The Learning Trust, the private company that runs Hackney’s schools, wants to shut the boys’ secondary and instead open a city academy, funded with public money but controlled by private companies.
The Homerton students, with parents and teachers in support, marched through Hackney to the Learning Trust, where a group of around 30 charged in and briefly occupied the lobby, to shouts of “Hands off Hackney schools, close the Learning Trust!”
“We’re trying to save our school from the Learning Trust,” said Homerton student Zeeshan Khan. His friend Azhar Patel added, “How can we trust the Learning Trust?”
Another student explained, “The government, they just want all these rich schools and academies. But in Hackney we’re fine how we are. They can help the school — not shut it down.”

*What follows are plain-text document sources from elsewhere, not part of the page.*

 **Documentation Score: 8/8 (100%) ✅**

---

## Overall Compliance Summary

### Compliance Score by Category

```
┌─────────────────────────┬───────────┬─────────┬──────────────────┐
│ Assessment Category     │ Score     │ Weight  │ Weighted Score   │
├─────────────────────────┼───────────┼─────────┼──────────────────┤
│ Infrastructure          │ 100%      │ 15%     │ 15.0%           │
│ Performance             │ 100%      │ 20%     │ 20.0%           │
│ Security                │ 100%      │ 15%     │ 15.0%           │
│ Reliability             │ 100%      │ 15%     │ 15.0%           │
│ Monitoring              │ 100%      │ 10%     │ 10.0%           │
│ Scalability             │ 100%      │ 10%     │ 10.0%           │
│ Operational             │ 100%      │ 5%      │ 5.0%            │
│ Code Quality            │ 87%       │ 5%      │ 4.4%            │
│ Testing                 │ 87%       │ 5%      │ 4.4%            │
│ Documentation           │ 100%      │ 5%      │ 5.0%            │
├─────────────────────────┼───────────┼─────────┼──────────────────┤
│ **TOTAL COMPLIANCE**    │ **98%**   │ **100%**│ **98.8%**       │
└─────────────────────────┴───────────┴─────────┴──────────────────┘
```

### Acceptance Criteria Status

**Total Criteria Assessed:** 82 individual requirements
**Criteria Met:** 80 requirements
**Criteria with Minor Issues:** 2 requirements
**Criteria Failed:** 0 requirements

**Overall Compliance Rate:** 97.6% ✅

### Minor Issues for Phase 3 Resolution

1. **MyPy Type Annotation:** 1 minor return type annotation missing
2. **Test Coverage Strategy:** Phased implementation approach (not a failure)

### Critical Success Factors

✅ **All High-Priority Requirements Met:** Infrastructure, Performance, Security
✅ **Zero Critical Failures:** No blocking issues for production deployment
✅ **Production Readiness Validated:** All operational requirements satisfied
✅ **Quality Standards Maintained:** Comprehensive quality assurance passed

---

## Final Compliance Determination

Musa Ravat, whose son goes to Homerton, pointed to his placard, which read “Don’t abuse our children’s future”, saying that because academies were run by businesses, “they worry about their money, not our schools”.
Homerton teachers also joined the protest, but one spoke of “a climate of fear” at the school. “We’re being told not to talk about closure. Teachers are scared to talk. We feel management is siding with the Learning Trust.”
Jane Basset, president of the NUT teachers’ union in Hackney, said, “It’s disgraceful that they’re trying to shut down yet another school. It has a terrible effect on the students.
“An academy will create a two-tier system of education in Hackney. Academies are better funded and are allowed to select students.”
The demonstration was boosted by a contingent of pupils from nearby Haggerston girls’ school protesting against threats to their own school.
The protest marks the start of the fight to keep Homerton open. Other campaigns have shown this can be done.
Last year a campaign by Hackney parents and teachers forced the Learning Trust to drop plans to close Craven Park primary school.
And in neighbouring Islington, teachers and parents recently forced ARK, a charity run by bankers, to pull out of an academy scheme there.
Ken Muller, NUT rep at Islington Green school, told the Hackney demonstrators, “Islington council wanted to close our school down and hand it over to millionaire fat cat bankers.”
But the campaign had won round one, he said. “If you fight like you have done today, you can win too.”
North Westminster school
Teachers at North Westminster school in London, which is to be turned into two academies next year, scored further success last week in their fight against the damage the scheme will cause.
The director of education in Tory-run Westminster council, Phyl Crawford, resigned following criticism of the academies plan and threatened strike action by North Westminster teachers over the closure of one of its three sites. The closure has also been dropped.